EXERCISE GOAL
Go through the data underneath and report how many lines hold the string "subtree", giving only the number.

(Stored data)
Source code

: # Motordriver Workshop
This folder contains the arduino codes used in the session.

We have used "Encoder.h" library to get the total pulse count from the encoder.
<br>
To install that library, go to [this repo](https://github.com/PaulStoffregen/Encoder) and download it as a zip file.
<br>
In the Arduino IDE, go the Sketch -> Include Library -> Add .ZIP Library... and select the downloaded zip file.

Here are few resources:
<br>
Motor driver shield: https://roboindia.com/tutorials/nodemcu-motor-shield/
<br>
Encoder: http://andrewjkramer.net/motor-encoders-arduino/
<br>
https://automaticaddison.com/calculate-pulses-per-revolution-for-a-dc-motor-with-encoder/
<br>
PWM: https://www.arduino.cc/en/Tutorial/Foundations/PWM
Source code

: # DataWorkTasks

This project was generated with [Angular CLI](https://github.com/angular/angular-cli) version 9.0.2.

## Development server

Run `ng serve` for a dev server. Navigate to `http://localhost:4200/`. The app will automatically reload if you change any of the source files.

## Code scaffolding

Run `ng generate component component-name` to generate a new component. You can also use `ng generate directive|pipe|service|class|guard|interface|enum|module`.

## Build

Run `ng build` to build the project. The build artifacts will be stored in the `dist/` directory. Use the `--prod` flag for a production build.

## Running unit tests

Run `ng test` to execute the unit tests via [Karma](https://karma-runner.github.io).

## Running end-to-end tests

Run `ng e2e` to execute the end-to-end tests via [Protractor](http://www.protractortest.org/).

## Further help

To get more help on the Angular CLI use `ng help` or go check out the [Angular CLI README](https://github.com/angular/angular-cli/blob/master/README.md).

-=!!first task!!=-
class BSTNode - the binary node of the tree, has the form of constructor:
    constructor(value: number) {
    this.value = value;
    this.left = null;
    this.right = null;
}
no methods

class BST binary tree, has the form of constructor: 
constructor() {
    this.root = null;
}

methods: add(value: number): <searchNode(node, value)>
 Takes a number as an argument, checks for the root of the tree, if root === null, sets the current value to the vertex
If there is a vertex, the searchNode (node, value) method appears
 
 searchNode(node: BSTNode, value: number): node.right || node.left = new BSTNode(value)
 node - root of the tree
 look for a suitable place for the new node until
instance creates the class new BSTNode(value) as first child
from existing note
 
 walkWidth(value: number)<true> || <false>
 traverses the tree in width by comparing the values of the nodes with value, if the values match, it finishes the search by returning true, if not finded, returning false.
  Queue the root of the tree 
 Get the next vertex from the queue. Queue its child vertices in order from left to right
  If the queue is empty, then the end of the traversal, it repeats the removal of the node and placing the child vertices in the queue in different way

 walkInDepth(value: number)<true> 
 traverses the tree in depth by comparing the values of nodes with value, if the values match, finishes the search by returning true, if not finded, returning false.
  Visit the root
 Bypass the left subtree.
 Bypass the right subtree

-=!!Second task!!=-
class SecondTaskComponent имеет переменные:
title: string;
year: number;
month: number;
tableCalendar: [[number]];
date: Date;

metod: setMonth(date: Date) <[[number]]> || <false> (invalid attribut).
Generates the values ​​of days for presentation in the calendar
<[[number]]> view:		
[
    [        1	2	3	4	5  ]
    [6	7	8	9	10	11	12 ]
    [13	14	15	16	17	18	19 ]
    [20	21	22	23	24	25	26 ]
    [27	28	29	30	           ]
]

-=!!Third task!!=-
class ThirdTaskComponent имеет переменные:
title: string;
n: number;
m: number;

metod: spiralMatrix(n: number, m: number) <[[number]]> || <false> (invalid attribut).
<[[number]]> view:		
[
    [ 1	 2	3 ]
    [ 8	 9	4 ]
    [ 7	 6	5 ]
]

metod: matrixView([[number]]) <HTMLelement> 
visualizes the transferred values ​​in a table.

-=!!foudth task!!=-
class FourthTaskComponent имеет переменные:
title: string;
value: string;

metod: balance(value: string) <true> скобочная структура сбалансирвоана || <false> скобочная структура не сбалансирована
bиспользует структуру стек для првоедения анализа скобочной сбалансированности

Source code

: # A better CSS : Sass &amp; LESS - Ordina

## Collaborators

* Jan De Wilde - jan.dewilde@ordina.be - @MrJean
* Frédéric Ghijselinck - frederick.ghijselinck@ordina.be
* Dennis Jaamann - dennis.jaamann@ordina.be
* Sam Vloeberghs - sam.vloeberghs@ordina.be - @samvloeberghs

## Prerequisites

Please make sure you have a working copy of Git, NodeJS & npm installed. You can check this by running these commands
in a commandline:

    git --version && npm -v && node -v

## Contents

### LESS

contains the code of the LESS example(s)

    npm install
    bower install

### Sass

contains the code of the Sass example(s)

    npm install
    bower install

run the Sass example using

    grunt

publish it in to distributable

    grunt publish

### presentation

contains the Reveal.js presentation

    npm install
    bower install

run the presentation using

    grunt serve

REPLY
2